◆ DESCRIPTION OF THE TASK ◆
Scan the lines below for the word "Full". Copy each line you find it in.

· · ·

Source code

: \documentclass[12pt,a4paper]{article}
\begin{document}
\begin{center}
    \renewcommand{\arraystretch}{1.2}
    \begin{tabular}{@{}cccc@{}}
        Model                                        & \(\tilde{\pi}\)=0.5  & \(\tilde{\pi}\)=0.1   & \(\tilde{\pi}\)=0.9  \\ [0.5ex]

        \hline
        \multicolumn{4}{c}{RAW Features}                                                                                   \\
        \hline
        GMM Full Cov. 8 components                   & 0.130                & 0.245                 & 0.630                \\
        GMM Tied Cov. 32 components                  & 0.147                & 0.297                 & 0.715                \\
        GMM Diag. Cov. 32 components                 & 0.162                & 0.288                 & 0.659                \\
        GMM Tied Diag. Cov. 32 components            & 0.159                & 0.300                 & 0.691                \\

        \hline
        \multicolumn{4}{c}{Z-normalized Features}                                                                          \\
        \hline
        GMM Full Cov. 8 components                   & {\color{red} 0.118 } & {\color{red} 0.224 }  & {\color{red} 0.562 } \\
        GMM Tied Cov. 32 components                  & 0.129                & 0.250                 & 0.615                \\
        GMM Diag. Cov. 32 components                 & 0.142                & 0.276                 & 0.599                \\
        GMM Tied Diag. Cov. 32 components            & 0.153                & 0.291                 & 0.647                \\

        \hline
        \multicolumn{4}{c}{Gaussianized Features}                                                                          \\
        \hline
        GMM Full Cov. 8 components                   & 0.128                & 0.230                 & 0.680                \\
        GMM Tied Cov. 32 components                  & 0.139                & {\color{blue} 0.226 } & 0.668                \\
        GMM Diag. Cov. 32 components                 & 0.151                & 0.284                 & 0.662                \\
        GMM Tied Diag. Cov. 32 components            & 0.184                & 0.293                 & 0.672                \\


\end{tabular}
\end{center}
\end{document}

· · ·

◆ FINAL ANSWER ◆
        GMM Full Cov. 8 components                   & 0.130                & 0.245                 & 0.630                \\
        GMM Full Cov. 8 components                   & {\color{red} 0.118 } & {\color{red} 0.224 }  & {\color{red} 0.562 } \\
        GMM Full Cov. 8 components                   & 0.128                & 0.230                 & 0.680                \\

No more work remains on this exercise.